And in the third world, where 300,000 new cases of leprosy were discovered last year and where 38 million are infected with the AIDS virus, the problem will inevitably get worse, experts say.
“This is just the peak of the iceberg,” said Dr. William Levis, who treats leprosy patients at Bellevue Hospital in New York City. “It’s early in the game. Most physicians don’t even think about leprosy, so there’s probably much more around than we know.”
Dr. Gilla Kaplan, a professor at the University of Medicine and Dentistry of New Jersey and one of the first to study connections between AIDS and leprosy, agreed.
Antiretroviral treatment, she said, “is going to flush out the silent leprosy by making it symptomatic.”
Because leprosy, a bacterial disease, can be treated with specialized antibiotics that are supplied free by the Novartis pharmaceutical company, there is little prospect of a worldwide epidemic or large numbers of deaths. “It’s a matter of concern for the individual patients,” said Dr. Denis Daumerie, who leads the efforts by the World Health Organization to eliminate leprosy. “It’s not a matter of concern for public health.”

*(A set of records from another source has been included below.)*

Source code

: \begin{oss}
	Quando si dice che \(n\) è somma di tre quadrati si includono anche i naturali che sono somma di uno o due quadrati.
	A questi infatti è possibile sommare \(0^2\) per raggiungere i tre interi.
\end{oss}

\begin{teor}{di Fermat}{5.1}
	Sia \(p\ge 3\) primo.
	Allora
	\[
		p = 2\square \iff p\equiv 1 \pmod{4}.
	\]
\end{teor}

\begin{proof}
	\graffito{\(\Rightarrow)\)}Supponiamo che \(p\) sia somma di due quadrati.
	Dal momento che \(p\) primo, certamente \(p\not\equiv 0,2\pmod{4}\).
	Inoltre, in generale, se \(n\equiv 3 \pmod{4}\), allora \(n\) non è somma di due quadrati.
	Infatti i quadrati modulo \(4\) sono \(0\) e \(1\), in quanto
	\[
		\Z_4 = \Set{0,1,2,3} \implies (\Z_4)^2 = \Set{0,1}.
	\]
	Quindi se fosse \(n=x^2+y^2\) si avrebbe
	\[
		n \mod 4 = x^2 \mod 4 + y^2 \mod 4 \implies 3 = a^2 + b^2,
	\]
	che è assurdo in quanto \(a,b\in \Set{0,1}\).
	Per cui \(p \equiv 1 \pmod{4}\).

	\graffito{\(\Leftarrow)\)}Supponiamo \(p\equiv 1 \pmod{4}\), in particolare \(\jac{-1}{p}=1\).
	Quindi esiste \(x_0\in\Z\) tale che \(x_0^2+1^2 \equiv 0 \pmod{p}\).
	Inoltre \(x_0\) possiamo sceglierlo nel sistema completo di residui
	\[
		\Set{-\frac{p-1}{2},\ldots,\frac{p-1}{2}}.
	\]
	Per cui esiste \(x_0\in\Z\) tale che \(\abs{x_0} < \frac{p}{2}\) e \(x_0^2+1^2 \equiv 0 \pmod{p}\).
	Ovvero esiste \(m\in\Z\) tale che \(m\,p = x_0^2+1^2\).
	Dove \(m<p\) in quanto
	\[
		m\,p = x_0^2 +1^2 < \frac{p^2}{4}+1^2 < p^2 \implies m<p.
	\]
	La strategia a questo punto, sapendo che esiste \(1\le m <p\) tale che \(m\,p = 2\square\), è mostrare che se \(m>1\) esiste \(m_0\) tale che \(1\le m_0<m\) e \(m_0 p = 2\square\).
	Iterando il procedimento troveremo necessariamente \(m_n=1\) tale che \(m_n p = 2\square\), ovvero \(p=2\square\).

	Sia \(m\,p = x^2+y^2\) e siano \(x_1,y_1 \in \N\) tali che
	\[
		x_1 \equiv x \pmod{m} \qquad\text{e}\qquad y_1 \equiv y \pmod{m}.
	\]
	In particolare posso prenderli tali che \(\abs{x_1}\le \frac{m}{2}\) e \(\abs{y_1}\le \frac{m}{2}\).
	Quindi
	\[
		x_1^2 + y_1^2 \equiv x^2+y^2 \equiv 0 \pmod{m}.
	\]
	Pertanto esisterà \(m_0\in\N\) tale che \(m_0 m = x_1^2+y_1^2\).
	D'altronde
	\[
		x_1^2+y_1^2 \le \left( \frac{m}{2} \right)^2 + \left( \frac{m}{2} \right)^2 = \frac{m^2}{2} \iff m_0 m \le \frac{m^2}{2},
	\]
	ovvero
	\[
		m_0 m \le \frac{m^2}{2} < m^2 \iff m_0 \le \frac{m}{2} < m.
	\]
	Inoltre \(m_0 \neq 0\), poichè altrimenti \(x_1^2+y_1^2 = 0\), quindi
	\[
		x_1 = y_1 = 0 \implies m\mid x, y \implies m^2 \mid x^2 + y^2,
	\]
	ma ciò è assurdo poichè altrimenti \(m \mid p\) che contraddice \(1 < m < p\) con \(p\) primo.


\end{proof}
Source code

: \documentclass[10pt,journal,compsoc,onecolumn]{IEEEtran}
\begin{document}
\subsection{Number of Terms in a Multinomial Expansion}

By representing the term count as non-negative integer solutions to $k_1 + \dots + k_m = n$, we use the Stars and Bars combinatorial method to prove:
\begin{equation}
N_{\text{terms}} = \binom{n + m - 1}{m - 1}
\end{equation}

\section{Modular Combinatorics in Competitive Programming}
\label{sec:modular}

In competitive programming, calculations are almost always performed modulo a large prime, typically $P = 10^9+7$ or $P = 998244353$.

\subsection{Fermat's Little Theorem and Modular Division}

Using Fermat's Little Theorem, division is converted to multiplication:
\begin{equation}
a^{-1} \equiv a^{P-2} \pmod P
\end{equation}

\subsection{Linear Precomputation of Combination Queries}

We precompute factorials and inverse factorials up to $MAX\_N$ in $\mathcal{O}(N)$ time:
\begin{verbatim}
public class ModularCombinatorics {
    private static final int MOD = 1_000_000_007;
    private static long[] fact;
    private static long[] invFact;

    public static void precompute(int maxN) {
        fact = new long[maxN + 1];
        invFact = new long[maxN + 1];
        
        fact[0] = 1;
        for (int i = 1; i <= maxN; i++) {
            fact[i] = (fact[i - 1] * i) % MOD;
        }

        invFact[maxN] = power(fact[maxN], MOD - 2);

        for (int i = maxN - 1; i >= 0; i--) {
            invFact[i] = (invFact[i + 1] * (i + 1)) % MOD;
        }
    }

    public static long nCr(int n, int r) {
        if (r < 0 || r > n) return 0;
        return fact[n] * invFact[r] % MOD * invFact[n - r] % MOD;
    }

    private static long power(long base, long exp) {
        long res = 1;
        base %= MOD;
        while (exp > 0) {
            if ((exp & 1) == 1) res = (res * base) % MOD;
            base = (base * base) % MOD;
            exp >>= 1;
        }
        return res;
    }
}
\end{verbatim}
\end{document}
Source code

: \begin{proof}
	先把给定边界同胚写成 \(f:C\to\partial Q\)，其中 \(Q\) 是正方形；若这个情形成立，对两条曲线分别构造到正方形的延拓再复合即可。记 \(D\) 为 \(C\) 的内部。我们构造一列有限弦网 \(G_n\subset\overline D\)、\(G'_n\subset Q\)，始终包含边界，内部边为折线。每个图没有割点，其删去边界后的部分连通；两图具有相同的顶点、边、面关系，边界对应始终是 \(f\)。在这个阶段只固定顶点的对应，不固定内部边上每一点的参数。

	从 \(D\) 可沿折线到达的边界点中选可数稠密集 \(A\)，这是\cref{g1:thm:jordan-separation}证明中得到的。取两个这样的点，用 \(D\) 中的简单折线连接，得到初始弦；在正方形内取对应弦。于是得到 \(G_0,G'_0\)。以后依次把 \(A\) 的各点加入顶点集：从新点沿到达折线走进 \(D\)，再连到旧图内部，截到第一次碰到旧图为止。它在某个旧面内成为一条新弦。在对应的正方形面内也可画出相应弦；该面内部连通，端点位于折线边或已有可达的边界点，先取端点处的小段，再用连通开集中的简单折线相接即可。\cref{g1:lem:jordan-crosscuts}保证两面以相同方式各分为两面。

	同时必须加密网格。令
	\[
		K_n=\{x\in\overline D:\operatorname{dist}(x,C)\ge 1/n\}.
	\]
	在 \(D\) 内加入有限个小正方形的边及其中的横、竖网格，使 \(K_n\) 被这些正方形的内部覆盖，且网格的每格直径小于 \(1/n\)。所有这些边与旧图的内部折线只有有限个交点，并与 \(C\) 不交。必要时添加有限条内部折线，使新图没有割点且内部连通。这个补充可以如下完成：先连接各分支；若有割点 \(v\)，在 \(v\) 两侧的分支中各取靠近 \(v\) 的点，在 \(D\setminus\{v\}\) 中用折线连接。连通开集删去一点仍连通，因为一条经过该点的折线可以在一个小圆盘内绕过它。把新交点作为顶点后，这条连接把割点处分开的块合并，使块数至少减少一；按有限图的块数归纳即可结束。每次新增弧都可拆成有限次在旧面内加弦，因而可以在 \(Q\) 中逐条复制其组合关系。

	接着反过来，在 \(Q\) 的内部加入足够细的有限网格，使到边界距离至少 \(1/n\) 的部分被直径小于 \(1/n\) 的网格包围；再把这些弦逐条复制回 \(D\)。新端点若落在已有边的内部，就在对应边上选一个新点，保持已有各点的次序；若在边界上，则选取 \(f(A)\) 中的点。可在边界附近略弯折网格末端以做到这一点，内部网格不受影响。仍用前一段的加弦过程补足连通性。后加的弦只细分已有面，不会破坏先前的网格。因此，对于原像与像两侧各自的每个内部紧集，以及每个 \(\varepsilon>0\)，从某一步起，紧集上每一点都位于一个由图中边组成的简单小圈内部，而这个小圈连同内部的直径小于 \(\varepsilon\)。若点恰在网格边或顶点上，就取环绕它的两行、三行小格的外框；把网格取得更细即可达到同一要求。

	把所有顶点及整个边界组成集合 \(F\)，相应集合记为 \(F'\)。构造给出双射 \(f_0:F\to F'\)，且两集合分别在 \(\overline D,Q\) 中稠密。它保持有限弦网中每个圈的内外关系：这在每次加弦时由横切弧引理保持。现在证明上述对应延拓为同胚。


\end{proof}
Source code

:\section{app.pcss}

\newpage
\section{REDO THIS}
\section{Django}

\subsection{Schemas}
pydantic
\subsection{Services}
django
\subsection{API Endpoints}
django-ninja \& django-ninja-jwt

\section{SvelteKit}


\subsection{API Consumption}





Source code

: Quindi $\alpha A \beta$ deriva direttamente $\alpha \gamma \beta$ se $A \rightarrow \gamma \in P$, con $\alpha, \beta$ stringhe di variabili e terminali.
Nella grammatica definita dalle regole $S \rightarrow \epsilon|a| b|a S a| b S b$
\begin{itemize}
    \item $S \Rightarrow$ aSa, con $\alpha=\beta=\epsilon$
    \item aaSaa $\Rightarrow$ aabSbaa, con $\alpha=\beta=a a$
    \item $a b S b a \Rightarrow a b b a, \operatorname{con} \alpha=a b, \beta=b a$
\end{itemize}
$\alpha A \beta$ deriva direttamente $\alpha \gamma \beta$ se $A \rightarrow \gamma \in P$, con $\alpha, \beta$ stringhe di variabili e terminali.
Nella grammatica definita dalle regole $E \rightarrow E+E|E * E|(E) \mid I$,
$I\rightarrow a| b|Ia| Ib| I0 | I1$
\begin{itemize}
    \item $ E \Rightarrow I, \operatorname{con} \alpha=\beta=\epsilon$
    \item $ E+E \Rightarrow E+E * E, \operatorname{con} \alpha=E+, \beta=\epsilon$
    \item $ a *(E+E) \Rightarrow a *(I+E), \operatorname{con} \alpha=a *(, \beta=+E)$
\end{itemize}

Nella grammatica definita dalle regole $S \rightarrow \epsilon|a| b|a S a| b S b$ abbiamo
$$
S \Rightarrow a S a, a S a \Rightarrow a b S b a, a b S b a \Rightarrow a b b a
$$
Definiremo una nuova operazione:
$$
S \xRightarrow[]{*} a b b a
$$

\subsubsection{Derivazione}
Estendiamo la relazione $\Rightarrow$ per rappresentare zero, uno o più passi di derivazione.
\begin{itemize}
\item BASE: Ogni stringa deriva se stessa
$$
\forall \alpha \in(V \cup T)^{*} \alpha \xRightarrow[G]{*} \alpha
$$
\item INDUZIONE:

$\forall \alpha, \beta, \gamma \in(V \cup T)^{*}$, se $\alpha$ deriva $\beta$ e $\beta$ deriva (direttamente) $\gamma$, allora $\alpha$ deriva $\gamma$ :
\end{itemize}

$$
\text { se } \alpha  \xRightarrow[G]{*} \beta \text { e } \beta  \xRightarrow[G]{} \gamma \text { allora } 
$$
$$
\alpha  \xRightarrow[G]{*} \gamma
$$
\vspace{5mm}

Still, the disease requires taking multiple pills for six months to two years — an added burden for people who typically already take three AIDS drugs. And because the problem is little known, it often takes doctors weeks to figure out what new ill is besetting their AIDS patients.
Experts say the problem arises when the AIDS drugs cause the immune system to recover. It then generates new white blood cells that carry the bacteria from old, silent leprosy infections to the skin of the face, hands and feet.
That is a new twist on a medical paradox that has confounded tropical-disease specialists for 20 years.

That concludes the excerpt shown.